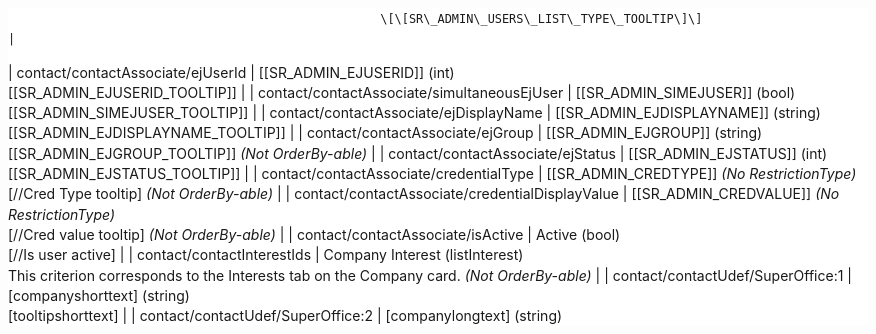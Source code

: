                                                         \[\[SR\_ADMIN\_USERS\_LIST\_TYPE\_TOOLTIP\]\]                                                                                                                                                                  |
| contact/contactAssociate/ejUserId                    | \[\[SR\_ADMIN\_EJUSERID\]\] (int)                                                                                                                                                                             
                                                        \[\[SR\_ADMIN\_EJUSERID\_TOOLTIP\]\]                                                                                                                                                                           |
| contact/contactAssociate/simultaneousEjUser          | \[\[SR\_ADMIN\_SIMEJUSER\]\] (bool)                                                                                                                                                                           
                                                        \[\[SR\_ADMIN\_SIMEJUSER\_TOOLTIP\]\]                                                                                                                                                                          |
| contact/contactAssociate/ejDisplayName               | \[\[SR\_ADMIN\_EJDISPLAYNAME\]\] (string)                                                                                                                                                                     
                                                        \[\[SR\_ADMIN\_EJDISPLAYNAME\_TOOLTIP\]\]                                                                                                                                                                      |
| contact/contactAssociate/ejGroup                     | \[\[SR\_ADMIN\_EJGROUP\]\] (string)                                                                                                                                                                           
                                                        \[\[SR\_ADMIN\_EJGROUP\_TOOLTIP\]\] *(Not OrderBy-able)*                                                                                                                                                       |
| contact/contactAssociate/ejStatus                    | \[\[SR\_ADMIN\_EJSTATUS\]\] (int)                                                                                                                                                                             
                                                        \[\[SR\_ADMIN\_EJSTATUS\_TOOLTIP\]\]                                                                                                                                                                           |
| contact/contactAssociate/credentialType              | \[\[SR\_ADMIN\_CREDTYPE\]\] *(No RestrictionType)*                                                                                                                                                            
                                                        \[//Cred Type tooltip\] *(Not OrderBy-able)*                                                                                                                                                                   |
| contact/contactAssociate/credentialDisplayValue      | \[\[SR\_ADMIN\_CREDVALUE\]\] *(No RestrictionType)*                                                                                                                                                           
                                                        \[//Cred value tooltip\] *(Not OrderBy-able)*                                                                                                                                                                  |
| contact/contactAssociate/isActive                    | Active (bool)                                                                                                                                                                                                 
                                                        \[//Is user active\]                                                                                                                                                                                           |
| contact/contactInterestIds                           | Company Interest (listInterest)                                                                                                                                                                               
                                                        This criterion corresponds to the Interests tab on the Company card. *(Not OrderBy-able)*                                                                                                                      |
| contact/contactUdef/SuperOffice:1                    | \[companyshorttext\] (string)                                                                                                                                                                                 
                                                        \[tooltipshorttext\]                                                                                                                                                                                           |
| contact/contactUdef/SuperOffice:2                    | \[companylongtext\] (string)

> **Try it**: Make an exact copy of all the material, but keep the pictures out of it.

> **Exercise output**:
Source code

:                                                         \[\[SR\_ADMIN\_USERS\_LIST\_TYPE\_TOOLTIP\]\]                                                                                                                                                                  |
| contact/contactAssociate/ejUserId                    | \[\[SR\_ADMIN\_EJUSERID\]\] (int)                                                                                                                                                                             
                                                        \[\[SR\_ADMIN\_EJUSERID\_TOOLTIP\]\]                                                                                                                                                                           |
| contact/contactAssociate/simultaneousEjUser          | \[\[SR\_ADMIN\_SIMEJUSER\]\] (bool)                                                                                                                                                                           
                                                        \[\[SR\_ADMIN\_SIMEJUSER\_TOOLTIP\]\]                                                                                                                                                                          |
| contact/contactAssociate/ejDisplayName               | \[\[SR\_ADMIN\_EJDISPLAYNAME\]\] (string)                                                                                                                                                                     
                                                        \[\[SR\_ADMIN\_EJDISPLAYNAME\_TOOLTIP\]\]                                                                                                                                                                      |
| contact/contactAssociate/ejGroup                     | \[\[SR\_ADMIN\_EJGROUP\]\] (string)                                                                                                                                                                           
                                                        \[\[SR\_ADMIN\_EJGROUP\_TOOLTIP\]\] *(Not OrderBy-able)*                                                                                                                                                       |
| contact/contactAssociate/ejStatus                    | \[\[SR\_ADMIN\_EJSTATUS\]\] (int)                                                                                                                                                                             
                                                        \[\[SR\_ADMIN\_EJSTATUS\_TOOLTIP\]\]                                                                                                                                                                           |
| contact/contactAssociate/credentialType              | \[\[SR\_ADMIN\_CREDTYPE\]\] *(No RestrictionType)*                                                                                                                                                            
                                                        \[//Cred Type tooltip\] *(Not OrderBy-able)*                                                                                                                                                                   |
| contact/contactAssociate/credentialDisplayValue      | \[\[SR\_ADMIN\_CREDVALUE\]\] *(No RestrictionType)*                                                                                                                                                           
                                                        \[//Cred value tooltip\] *(Not OrderBy-able)*                                                                                                                                                                  |
| contact/contactAssociate/isActive                    | Active (bool)                                                                                                                                                                                                 
                                                        \[//Is user active\]                                                                                                                                                                                           |
| contact/contactInterestIds                           | Company Interest (listInterest)                                                                                                                                                                               
                                                        This criterion corresponds to the Interests tab on the Company card. *(Not OrderBy-able)*                                                                                                                      |
| contact/contactUdef/SuperOffice:1                    | \[companyshorttext\] (string)                                                                                                                                                                                 
                                                        \[tooltipshorttext\]                                                                                                                                                                                           |
| contact/contactUdef/SuperOffice:2                    | \[companylongtext\] (string)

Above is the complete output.